- **Exercise data**
============================================================

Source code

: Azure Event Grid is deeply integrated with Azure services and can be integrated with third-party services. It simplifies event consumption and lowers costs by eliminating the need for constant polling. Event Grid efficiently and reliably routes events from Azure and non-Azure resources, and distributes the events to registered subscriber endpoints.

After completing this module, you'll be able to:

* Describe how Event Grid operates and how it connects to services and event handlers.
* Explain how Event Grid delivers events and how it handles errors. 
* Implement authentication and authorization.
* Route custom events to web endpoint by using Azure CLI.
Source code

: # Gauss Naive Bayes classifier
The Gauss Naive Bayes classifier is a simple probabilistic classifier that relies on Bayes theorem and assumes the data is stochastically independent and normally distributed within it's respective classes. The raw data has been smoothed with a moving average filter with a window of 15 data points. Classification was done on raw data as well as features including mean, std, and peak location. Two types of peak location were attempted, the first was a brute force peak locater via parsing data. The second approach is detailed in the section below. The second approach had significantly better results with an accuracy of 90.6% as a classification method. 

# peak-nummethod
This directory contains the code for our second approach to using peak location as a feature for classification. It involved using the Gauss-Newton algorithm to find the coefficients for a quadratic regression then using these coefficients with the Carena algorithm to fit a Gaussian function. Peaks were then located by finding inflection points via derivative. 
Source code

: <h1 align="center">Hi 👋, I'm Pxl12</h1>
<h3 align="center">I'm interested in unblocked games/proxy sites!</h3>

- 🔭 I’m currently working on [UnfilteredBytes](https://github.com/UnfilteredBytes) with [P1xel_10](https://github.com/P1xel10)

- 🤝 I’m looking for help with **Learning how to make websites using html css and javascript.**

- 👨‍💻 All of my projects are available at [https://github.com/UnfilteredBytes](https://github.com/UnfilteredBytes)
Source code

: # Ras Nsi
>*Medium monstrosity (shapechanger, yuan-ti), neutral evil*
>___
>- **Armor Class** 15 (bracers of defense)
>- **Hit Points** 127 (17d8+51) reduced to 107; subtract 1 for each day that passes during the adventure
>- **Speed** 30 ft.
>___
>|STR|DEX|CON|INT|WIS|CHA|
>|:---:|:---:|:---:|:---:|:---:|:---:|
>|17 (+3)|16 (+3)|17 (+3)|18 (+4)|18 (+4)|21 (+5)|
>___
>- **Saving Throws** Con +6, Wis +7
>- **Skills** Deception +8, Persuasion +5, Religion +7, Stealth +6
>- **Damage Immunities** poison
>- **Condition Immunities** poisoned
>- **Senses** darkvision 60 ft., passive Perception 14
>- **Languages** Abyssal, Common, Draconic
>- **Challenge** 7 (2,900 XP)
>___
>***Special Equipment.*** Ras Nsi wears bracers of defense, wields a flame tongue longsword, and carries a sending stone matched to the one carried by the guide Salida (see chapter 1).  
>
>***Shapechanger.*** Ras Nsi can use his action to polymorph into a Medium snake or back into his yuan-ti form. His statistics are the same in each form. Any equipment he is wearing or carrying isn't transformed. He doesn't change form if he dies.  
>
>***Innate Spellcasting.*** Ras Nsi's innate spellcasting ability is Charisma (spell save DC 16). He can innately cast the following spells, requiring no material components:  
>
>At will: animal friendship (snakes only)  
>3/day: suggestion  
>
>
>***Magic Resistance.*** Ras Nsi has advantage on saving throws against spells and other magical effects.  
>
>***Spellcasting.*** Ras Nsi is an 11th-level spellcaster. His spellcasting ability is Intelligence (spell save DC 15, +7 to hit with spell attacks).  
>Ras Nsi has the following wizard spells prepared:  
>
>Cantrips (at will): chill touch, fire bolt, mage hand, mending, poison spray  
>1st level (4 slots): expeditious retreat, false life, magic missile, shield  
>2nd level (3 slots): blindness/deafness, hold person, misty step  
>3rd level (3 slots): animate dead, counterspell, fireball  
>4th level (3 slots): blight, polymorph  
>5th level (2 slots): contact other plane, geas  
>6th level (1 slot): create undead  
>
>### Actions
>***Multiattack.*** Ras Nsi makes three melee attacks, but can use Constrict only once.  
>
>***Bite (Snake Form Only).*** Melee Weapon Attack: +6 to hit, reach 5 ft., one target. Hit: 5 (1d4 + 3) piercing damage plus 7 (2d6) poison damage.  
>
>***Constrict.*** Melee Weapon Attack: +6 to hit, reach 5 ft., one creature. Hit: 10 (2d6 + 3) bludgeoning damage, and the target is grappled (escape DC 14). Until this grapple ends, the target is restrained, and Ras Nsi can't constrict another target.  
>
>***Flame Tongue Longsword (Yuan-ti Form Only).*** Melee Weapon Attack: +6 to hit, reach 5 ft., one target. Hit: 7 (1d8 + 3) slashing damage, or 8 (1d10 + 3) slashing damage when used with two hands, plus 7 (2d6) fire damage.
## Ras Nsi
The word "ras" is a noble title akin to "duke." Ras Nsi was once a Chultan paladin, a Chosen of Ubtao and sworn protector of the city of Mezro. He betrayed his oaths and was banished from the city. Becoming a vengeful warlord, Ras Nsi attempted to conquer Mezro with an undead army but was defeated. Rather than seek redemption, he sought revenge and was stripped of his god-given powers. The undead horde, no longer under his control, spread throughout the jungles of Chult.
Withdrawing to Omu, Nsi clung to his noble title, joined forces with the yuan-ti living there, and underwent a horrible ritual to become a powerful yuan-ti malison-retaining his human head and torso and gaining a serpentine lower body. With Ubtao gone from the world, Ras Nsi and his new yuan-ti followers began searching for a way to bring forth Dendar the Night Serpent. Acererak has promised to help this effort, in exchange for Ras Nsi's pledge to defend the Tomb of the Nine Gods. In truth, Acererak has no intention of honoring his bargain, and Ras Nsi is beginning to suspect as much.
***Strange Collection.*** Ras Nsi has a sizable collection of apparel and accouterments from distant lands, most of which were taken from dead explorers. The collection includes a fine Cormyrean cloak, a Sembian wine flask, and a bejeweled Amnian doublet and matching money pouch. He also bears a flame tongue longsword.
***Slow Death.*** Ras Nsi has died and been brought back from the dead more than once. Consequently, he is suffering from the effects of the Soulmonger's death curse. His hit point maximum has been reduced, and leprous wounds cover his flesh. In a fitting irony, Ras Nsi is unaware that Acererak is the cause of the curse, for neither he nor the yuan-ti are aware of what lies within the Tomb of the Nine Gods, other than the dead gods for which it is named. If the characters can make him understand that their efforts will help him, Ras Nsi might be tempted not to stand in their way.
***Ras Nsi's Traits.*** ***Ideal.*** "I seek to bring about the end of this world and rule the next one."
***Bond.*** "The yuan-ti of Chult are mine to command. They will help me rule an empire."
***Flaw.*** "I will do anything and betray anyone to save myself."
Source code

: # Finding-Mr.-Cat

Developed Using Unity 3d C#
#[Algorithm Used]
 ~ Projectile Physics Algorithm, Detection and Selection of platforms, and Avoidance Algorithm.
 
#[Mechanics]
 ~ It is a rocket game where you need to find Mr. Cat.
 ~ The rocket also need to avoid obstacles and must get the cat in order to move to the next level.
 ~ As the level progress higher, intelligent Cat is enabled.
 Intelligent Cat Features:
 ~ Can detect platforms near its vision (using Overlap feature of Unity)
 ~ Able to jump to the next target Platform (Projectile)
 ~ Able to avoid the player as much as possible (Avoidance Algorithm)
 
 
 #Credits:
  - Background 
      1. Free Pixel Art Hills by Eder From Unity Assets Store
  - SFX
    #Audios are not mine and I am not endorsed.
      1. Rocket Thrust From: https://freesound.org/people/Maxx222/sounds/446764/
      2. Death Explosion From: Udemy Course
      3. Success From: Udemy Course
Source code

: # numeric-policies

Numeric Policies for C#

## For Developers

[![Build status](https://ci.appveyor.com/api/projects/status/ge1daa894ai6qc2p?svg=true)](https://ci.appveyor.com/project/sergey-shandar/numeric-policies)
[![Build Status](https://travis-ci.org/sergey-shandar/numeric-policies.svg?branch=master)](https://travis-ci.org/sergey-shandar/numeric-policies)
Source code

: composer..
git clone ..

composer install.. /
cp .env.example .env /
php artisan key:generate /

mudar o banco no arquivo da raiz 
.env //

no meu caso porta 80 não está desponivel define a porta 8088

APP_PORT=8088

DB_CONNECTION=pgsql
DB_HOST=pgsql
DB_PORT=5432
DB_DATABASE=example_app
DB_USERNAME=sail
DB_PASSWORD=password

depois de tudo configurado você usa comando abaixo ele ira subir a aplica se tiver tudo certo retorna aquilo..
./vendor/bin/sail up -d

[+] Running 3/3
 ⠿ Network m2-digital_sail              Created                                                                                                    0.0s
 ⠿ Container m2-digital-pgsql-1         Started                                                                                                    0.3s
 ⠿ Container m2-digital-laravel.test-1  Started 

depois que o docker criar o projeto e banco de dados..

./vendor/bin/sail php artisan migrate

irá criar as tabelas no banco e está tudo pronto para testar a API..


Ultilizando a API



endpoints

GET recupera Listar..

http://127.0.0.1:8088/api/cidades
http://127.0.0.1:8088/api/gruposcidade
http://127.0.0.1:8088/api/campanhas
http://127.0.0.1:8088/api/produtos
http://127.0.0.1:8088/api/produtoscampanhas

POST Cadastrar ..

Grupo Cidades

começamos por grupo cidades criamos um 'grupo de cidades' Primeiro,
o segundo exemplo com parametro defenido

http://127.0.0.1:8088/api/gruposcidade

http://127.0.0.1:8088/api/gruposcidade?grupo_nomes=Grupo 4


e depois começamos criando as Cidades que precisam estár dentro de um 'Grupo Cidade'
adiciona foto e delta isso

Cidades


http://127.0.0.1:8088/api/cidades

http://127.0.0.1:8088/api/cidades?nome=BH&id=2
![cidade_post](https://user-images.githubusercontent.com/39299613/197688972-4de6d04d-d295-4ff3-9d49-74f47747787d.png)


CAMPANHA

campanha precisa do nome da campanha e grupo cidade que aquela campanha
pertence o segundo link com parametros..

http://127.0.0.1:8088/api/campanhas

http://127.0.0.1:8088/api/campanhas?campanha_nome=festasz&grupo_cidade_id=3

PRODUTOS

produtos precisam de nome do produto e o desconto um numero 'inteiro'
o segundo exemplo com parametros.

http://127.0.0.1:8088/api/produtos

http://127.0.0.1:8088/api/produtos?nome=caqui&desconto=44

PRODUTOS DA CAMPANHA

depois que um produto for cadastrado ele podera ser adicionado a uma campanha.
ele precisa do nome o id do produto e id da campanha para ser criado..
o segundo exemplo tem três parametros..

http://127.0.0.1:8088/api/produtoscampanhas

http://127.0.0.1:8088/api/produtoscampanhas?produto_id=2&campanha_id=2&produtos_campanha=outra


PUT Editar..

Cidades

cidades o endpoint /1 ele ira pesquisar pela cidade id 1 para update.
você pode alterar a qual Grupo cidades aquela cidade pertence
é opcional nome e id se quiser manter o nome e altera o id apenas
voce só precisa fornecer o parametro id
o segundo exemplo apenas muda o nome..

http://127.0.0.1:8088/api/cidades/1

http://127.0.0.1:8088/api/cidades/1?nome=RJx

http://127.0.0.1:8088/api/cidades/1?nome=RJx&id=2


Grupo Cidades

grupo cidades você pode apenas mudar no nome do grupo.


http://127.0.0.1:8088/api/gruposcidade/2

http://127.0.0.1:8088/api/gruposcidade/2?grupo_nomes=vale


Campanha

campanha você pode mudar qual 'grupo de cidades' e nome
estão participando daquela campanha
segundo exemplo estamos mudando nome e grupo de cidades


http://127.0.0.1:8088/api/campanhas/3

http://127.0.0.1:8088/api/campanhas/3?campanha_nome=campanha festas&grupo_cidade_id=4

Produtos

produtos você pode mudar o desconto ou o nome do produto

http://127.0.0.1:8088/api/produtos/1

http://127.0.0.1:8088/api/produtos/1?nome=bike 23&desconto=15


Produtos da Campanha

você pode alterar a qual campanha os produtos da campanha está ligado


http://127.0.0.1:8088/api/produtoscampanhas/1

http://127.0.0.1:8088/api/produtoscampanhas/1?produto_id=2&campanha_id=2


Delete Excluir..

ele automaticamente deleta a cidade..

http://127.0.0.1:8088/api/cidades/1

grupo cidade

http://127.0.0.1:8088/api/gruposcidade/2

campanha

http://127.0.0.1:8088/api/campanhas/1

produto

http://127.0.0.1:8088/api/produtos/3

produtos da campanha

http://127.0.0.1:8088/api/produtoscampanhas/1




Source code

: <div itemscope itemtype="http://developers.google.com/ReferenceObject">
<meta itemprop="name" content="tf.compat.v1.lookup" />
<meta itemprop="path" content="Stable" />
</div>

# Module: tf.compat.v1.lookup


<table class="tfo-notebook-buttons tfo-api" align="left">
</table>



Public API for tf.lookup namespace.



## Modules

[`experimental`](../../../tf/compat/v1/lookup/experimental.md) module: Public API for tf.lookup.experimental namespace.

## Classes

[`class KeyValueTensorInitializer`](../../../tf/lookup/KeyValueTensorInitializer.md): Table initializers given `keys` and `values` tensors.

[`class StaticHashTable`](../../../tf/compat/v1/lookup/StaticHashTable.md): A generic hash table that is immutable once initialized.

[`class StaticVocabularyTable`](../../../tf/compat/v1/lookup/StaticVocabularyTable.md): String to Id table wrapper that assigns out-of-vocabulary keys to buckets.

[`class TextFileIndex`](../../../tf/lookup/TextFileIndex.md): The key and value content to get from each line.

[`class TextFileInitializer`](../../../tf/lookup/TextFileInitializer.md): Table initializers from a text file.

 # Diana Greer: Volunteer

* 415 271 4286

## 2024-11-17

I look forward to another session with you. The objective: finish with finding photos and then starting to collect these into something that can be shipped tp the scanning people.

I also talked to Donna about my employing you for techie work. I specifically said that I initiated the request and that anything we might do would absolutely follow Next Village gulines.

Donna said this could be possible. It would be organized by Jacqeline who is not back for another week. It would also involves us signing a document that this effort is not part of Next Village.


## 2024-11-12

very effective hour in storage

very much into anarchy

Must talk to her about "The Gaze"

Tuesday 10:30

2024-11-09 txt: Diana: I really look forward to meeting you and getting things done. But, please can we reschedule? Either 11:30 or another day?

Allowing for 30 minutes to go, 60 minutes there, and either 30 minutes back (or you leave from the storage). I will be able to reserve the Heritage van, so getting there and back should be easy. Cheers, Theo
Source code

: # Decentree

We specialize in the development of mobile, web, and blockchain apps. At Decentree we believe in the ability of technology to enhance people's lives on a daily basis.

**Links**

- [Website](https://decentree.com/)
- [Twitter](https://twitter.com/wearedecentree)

============================================================

- **Exercise aim**
Would you copy, unchanged, the stretch of the records above that begins at the line containing "#Audios are not" and ends at the line containing "GET recupera Listar..", and only that?

- **Solution**
    #Audios are not mine and I am not endorsed.
      1. Rocket Thrust From: https://freesound.org/people/Maxx222/sounds/446764/
      2. Death Explosion From: Udemy Course
      3. Success From: Udemy Course
Source code

: # numeric-policies

Numeric Policies for C#

## For Developers

[![Build status](https://ci.appveyor.com/api/projects/status/ge1daa894ai6qc2p?svg=true)](https://ci.appveyor.com/project/sergey-shandar/numeric-policies)
[![Build Status](https://travis-ci.org/sergey-shandar/numeric-policies.svg?branch=master)](https://travis-ci.org/sergey-shandar/numeric-policies)
Source code

: composer..
git clone ..

composer install.. /
cp .env.example .env /
php artisan key:generate /

mudar o banco no arquivo da raiz 
.env //

no meu caso porta 80 não está desponivel define a porta 8088

APP_PORT=8088

DB_CONNECTION=pgsql
DB_HOST=pgsql
DB_PORT=5432
DB_DATABASE=example_app
DB_USERNAME=sail
DB_PASSWORD=password

depois de tudo configurado você usa comando abaixo ele ira subir a aplica se tiver tudo certo retorna aquilo..
./vendor/bin/sail up -d

[+] Running 3/3
 ⠿ Network m2-digital_sail              Created                                                                                                    0.0s
 ⠿ Container m2-digital-pgsql-1         Started                                                                                                    0.3s
 ⠿ Container m2-digital-laravel.test-1  Started 

depois que o docker criar o projeto e banco de dados..

./vendor/bin/sail php artisan migrate

irá criar as tabelas no banco e está tudo pronto para testar a API..


Ultilizando a API



endpoints

GET recupera Listar..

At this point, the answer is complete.